WHAT IS BEING ASKED:
Without any pictures, copy the records below once more, exactly as they are.
** INPUT DATA follows **
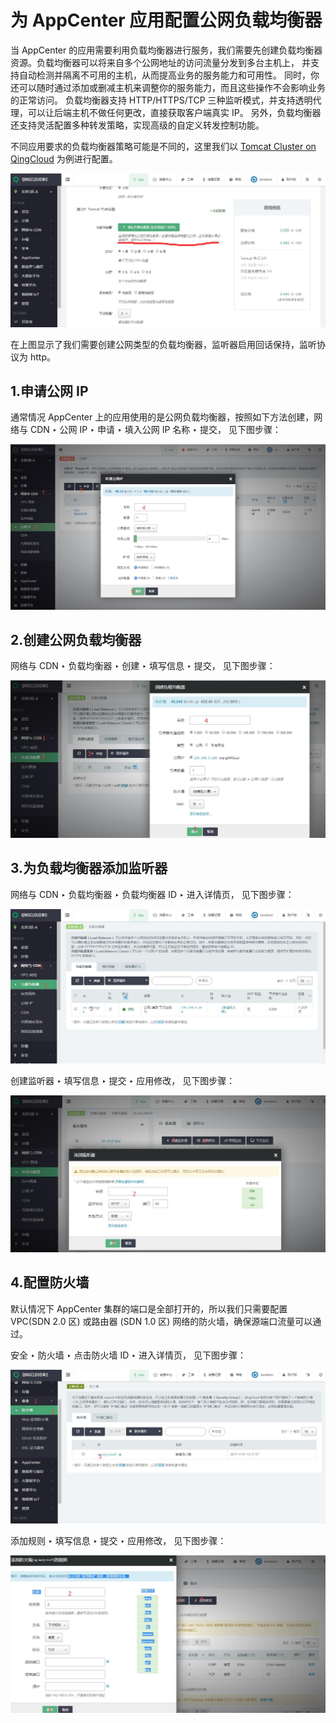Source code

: ---
---

# 为 AppCenter 应用配置公网负载均衡器

当 AppCenter 的应用需要利用负载均衡器进行服务，我们需要先创建负载均衡器资源。负载均衡器可以将来自多个公网地址的访问流量分发到多台主机上， 并支持自动检测并隔离不可用的主机，从而提高业务的服务能力和可用性。 同时，你还可以随时通过添加或删减主机来调整你的服务能力，而且这些操作不会影响业务的正常访问。 负载均衡器支持 HTTP/HTTPS/TCP 三种监听模式，并支持透明代理，可以让后端主机不做任何更改，直接获取客户端真实 IP。 另外，负载均衡器还支持灵活配置多种转发策略，实现高级的自定义转发控制功能。

不同应用要求的负载均衡器策略可能是不同的，这里我们以 [Tomcat Cluster on QingCloud](https://appcenter.qingcloud.com/apps/app-jwq1fzqo) 为例进行配置。

![](../_images/lb_conf_info.jpg)

在上图显示了我们需要创建公网类型的负载均衡器，监听器启用回话保持，监听协议为 http。

## 1.申请公网 IP

通常情况 AppCenter 上的应用使用的是公网负载均衡器，按照如下方法创建，网络与 CDN ‣ 公网 IP ‣ 申请 ‣ 填入公网 IP 名称 ‣ 提交， 见下图步骤：

![](../_images/allocate_eip.jpg)

## 2.创建公网负载均衡器

网络与 CDN ‣ 负载均衡器 ‣ 创建 ‣ 填写信息 ‣ 提交， 见下图步骤：

![](../_images/add_lb.jpg)

## 3.为负载均衡器添加监听器

网络与 CDN ‣ 负载均衡器 ‣ 负载均衡器 ID ‣ 进入详情页， 见下图步骤：

![](../_images/enter_lb.jpg)

创建监听器 ‣ 填写信息 ‣ 提交 ‣ 应用修改， 见下图步骤：

![](../_images/add_lb_backend.jpg)

## 4.配置防火墙

默认情况下 AppCenter 集群的端口是全部打开的，所以我们只需要配置 VPC(SDN 2.0 区) 或路由器 (SDN 1.0 区) 网络的防火墙，确保源端口流量可以通过。

安全 ‣ 防火墙 ‣ 点击防火墙 ID ‣ 进入详情页， 见下图步骤：

![](../_images/enter_sg.jpg)

添加规则 ‣ 填写信息 ‣ 提交 ‣ 应用修改， 见下图步骤：

![](../_images/add_sg_rule.jpg)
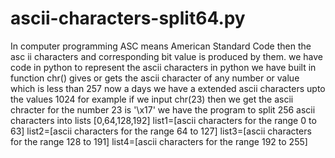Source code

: # ascii-characters-split64.py
In computer programming ASC means American Standard Code then the asc ii characters and corresponding bit value is produced by them.
we have code in python to represent the ascii characters 
  in python we have built in function chr() gives or gets the ascii character of any number or value which is less than 257 now a days we have a extended ascii characters upto the values 1024 
  for example if we input chr(23) then we get the ascii chracter for the number 23 is '\x17'
  we have the program to split 256 ascii characters into lists
  [0,64,128,192]
  list1=[ascii characters for the range 0 to 63]
  list2=[ascii characters for the range 64 to 127]
  list3=[ascii characters for the range 128 to 191]
  list4=[ascii characters for the range 192 to 255]
  
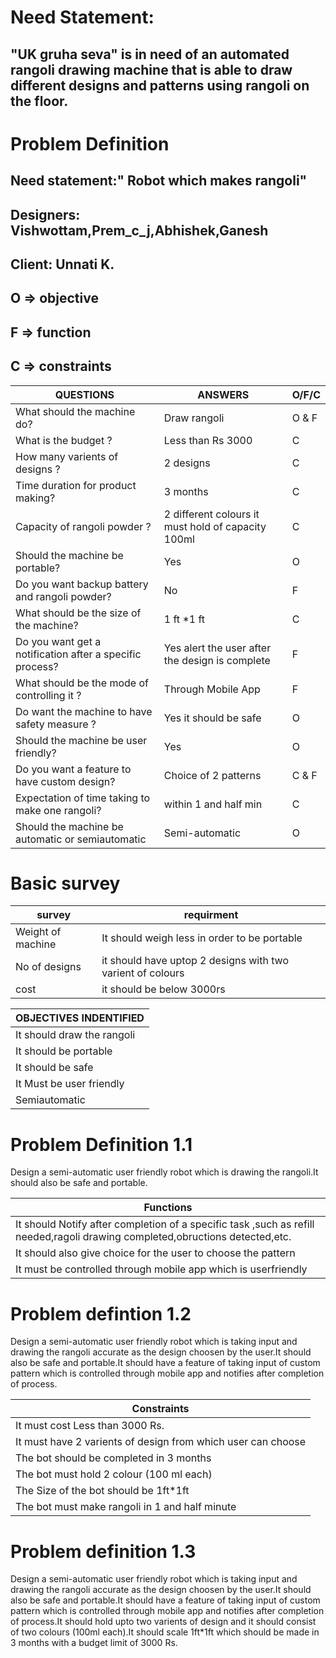 # Need Statement:
## "UK gruha seva" is in need of an automated rangoli drawing machine that is able to draw different designs and patterns using rangoli on the floor.

# Problem Definition
## Need statement:" Robot which makes rangoli"
## Designers: Vishwottam,Prem_c_j,Abhishek,Ganesh
## Client: Unnati K.

## O => objective
## F => function
## C => constraints


|QUESTIONS|ANSWERS|O/F/C|
|---------|-------|-----|
|What should the machine do?|Draw rangoli|O & F|
|What is the budget ?|Less than Rs 3000|C|
|How many varients of designs ?|2 designs|C|
|Time duration for product making?|3 months|C|
|Capacity of rangoli powder ?|2 different colours it must hold of capacity 100ml|C|
|Should the machine be portable?|Yes|O|
|Do you want backup battery and rangoli powder?|No|F|
|What should be the size of the machine?|1 ft *1 ft|C|
|Do you want get a notification after a specific process?|Yes alert the user after the design is complete|F|
|What should be the mode of controlling it ?|Through Mobile App|F|
|Do want the machine to have safety measure ?|Yes it should be safe|O|
|Should the machine be user friendly?|Yes|O|
|Do you want a feature to have custom design?|Choice of 2 patterns|C & F|
|Expectation of time taking to make one rangoli?|within 1 and half min|C|
|Should the machine be automatic or semiautomatic|Semi-automatic|O|

# Basic survey

|survey|requirment|
|------|----------|
|Weight of machine|It should weigh less in order to be portable|
|No of designs|it should have uptop 2 designs with two varient of colours|
|cost|it should be below 3000rs|

| OBJECTIVES INDENTIFIED |
|---------------------|
|It should draw the rangoli|
|It should be portable|
|It should be safe|
|It Must be user friendly|
|Semiautomatic|

# Problem Definition 1.1
Design a  semi-automatic user friendly robot which is drawing the rangoli.It should also be safe and portable.


| Functions |
|-----------|
| It should Notify after completion of a specific task ,such as refill needed,ragoli drawing completed,obructions detected,etc.|
| It should also give choice for the user to choose the pattern|
| It  must be controlled through mobile app which is userfriendly|


# Problem defintion 1.2
Design a  semi-automatic user friendly robot which is taking input and drawing the rangoli accurate as the design choosen by the user.It should also be safe and portable.It should have a feature of taking input of custom pattern which is controlled through mobile app and notifies after completion of process.


|Constraints|
|-----------|
| It must cost Less than 3000 Rs.|
| It must have 2 varients of design from which user can choose|
| The bot should be completed in 3 months|
| The bot must hold 2 colour (100 ml each)|
| The Size of the bot should be 1ft*1ft|
| The bot must make rangoli in 1 and half minute

# Problem definition 1.3
Design a  semi-automatic user friendly robot which is taking input and drawing the rangoli accurate as the design choosen by the user.It should also be safe and portable.It should have a feature of taking input of custom pattern which is controlled through mobile app and notifies after completion of process.It should hold upto two varients of design and it should consist of two colours (100ml each).It should scale 1ft*1ft which should be made in 3 months with a budget limit of 3000 Rs.





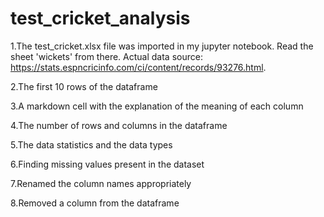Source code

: # test_cricket_analysis

1.The test_cricket.xlsx file was imported in my jupyter notebook. Read the sheet 'wickets' from there. Actual data source: https://stats.espncricinfo.com/ci/content/records/93276.html.

2.The first 10 rows of the dataframe

3.A markdown cell with the explanation of the meaning of each column

4.The number of rows and columns in the dataframe

5.The data statistics and the data types

6.Finding missing values present in the dataset

7.Renamed the column names appropriately

8.Removed a column from the dataframe
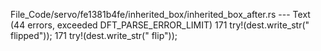 File_Code/servo/fe1381b4fe/inherited_box/inherited_box_after.rs --- Text (44 errors, exceeded DFT_PARSE_ERROR_LIMIT)
171                         try!(dest.write_str(" flipped"));                                                                                                171                         try!(dest.write_str(" flip"));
** End of INPUT DATA **
WRITTEN ANSWER:
Source code

: ---
---

# 为 AppCenter 应用配置公网负载均衡器

当 AppCenter 的应用需要利用负载均衡器进行服务，我们需要先创建负载均衡器资源。负载均衡器可以将来自多个公网地址的访问流量分发到多台主机上， 并支持自动检测并隔离不可用的主机，从而提高业务的服务能力和可用性。 同时，你还可以随时通过添加或删减主机来调整你的服务能力，而且这些操作不会影响业务的正常访问。 负载均衡器支持 HTTP/HTTPS/TCP 三种监听模式，并支持透明代理，可以让后端主机不做任何更改，直接获取客户端真实 IP。 另外，负载均衡器还支持灵活配置多种转发策略，实现高级的自定义转发控制功能。

不同应用要求的负载均衡器策略可能是不同的，这里我们以 [Tomcat Cluster on QingCloud](https://appcenter.qingcloud.com/apps/app-jwq1fzqo) 为例进行配置。

![](../_images/lb_conf_info.jpg)

在上图显示了我们需要创建公网类型的负载均衡器，监听器启用回话保持，监听协议为 http。

## 1.申请公网 IP

通常情况 AppCenter 上的应用使用的是公网负载均衡器，按照如下方法创建，网络与 CDN ‣ 公网 IP ‣ 申请 ‣ 填入公网 IP 名称 ‣ 提交， 见下图步骤：

![](../_images/allocate_eip.jpg)

## 2.创建公网负载均衡器

网络与 CDN ‣ 负载均衡器 ‣ 创建 ‣ 填写信息 ‣ 提交， 见下图步骤：

![](../_images/add_lb.jpg)

## 3.为负载均衡器添加监听器

网络与 CDN ‣ 负载均衡器 ‣ 负载均衡器 ID ‣ 进入详情页， 见下图步骤：

![](../_images/enter_lb.jpg)

创建监听器 ‣ 填写信息 ‣ 提交 ‣ 应用修改， 见下图步骤：

![](../_images/add_lb_backend.jpg)

## 4.配置防火墙

默认情况下 AppCenter 集群的端口是全部打开的，所以我们只需要配置 VPC(SDN 2.0 区) 或路由器 (SDN 1.0 区) 网络的防火墙，确保源端口流量可以通过。

安全 ‣ 防火墙 ‣ 点击防火墙 ID ‣ 进入详情页， 见下图步骤：

![](../_images/enter_sg.jpg)

添加规则 ‣ 填写信息 ‣ 提交 ‣ 应用修改， 见下图步骤：

![](../_images/add_sg_rule.jpg)
Source code

: # ascii-characters-split64.py
In computer programming ASC means American Standard Code then the asc ii characters and corresponding bit value is produced by them.
we have code in python to represent the ascii characters 
  in python we have built in function chr() gives or gets the ascii character of any number or value which is less than 257 now a days we have a extended ascii characters upto the values 1024 
  for example if we input chr(23) then we get the ascii chracter for the number 23 is '\x17'
  we have the program to split 256 ascii characters into lists
  [0,64,128,192]
  list1=[ascii characters for the range 0 to 63]
  list2=[ascii characters for the range 64 to 127]
  list3=[ascii characters for the range 128 to 191]
  list4=[ascii characters for the range 192 to 255]
  
 # Need Statement:
## "UK gruha seva" is in need of an automated rangoli drawing machine that is able to draw different designs and patterns using rangoli on the floor.

# Problem Definition
## Need statement:" Robot which makes rangoli"
## Designers: Vishwottam,Prem_c_j,Abhishek,Ganesh
## Client: Unnati K.

## O => objective
## F => function
## C => constraints


|QUESTIONS|ANSWERS|O/F/C|
|---------|-------|-----|
|What should the machine do?|Draw rangoli|O & F|
|What is the budget ?|Less than Rs 3000|C|
|How many varients of designs ?|2 designs|C|
|Time duration for product making?|3 months|C|
|Capacity of rangoli powder ?|2 different colours it must hold of capacity 100ml|C|
|Should the machine be portable?|Yes|O|
|Do you want backup battery and rangoli powder?|No|F|
|What should be the size of the machine?|1 ft *1 ft|C|
|Do you want get a notification after a specific process?|Yes alert the user after the design is complete|F|
|What should be the mode of controlling it ?|Through Mobile App|F|
|Do want the machine to have safety measure ?|Yes it should be safe|O|
|Should the machine be user friendly?|Yes|O|
|Do you want a feature to have custom design?|Choice of 2 patterns|C & F|
|Expectation of time taking to make one rangoli?|within 1 and half min|C|
|Should the machine be automatic or semiautomatic|Semi-automatic|O|

# Basic survey

|survey|requirment|
|------|----------|
|Weight of machine|It should weigh less in order to be portable|
|No of designs|it should have uptop 2 designs with two varient of colours|
|cost|it should be below 3000rs|

| OBJECTIVES INDENTIFIED |
|---------------------|
|It should draw the rangoli|
|It should be portable|
|It should be safe|
|It Must be user friendly|
|Semiautomatic|

# Problem Definition 1.1
Design a  semi-automatic user friendly robot which is drawing the rangoli.It should also be safe and portable.


| Functions |
|-----------|
| It should Notify after completion of a specific task ,such as refill needed,ragoli drawing completed,obructions detected,etc.|
| It should also give choice for the user to choose the pattern|
| It  must be controlled through mobile app which is userfriendly|


# Problem defintion 1.2
Design a  semi-automatic user friendly robot which is taking input and drawing the rangoli accurate as the design choosen by the user.It should also be safe and portable.It should have a feature of taking input of custom pattern which is controlled through mobile app and notifies after completion of process.


|Constraints|
|-----------|
| It must cost Less than 3000 Rs.|
| It must have 2 varients of design from which user can choose|
| The bot should be completed in 3 months|
| The bot must hold 2 colour (100 ml each)|
| The Size of the bot should be 1ft*1ft|
| The bot must make rangoli in 1 and half minute

# Problem definition 1.3
Design a  semi-automatic user friendly robot which is taking input and drawing the rangoli accurate as the design choosen by the user.It should also be safe and portable.It should have a feature of taking input of custom pattern which is controlled through mobile app and notifies after completion of process.It should hold upto two varients of design and it should consist of two colours (100ml each).It should scale 1ft*1ft which should be made in 3 months with a budget limit of 3000 Rs.





Source code

: # test_cricket_analysis

1.The test_cricket.xlsx file was imported in my jupyter notebook. Read the sheet 'wickets' from there. Actual data source: https://stats.espncricinfo.com/ci/content/records/93276.html.

2.The first 10 rows of the dataframe

3.A markdown cell with the explanation of the meaning of each column

4.The number of rows and columns in the dataframe

5.The data statistics and the data types

6.Finding missing values present in the dataset

7.Renamed the column names appropriately

8.Removed a column from the dataframe
 File_Code/servo/fe1381b4fe/inherited_box/inherited_box_after.rs --- Text (44 errors, exceeded DFT_PARSE_ERROR_LIMIT)
171                         try!(dest.write_str(" flipped"));                                                                                                171                         try!(dest.write_str(" flip"));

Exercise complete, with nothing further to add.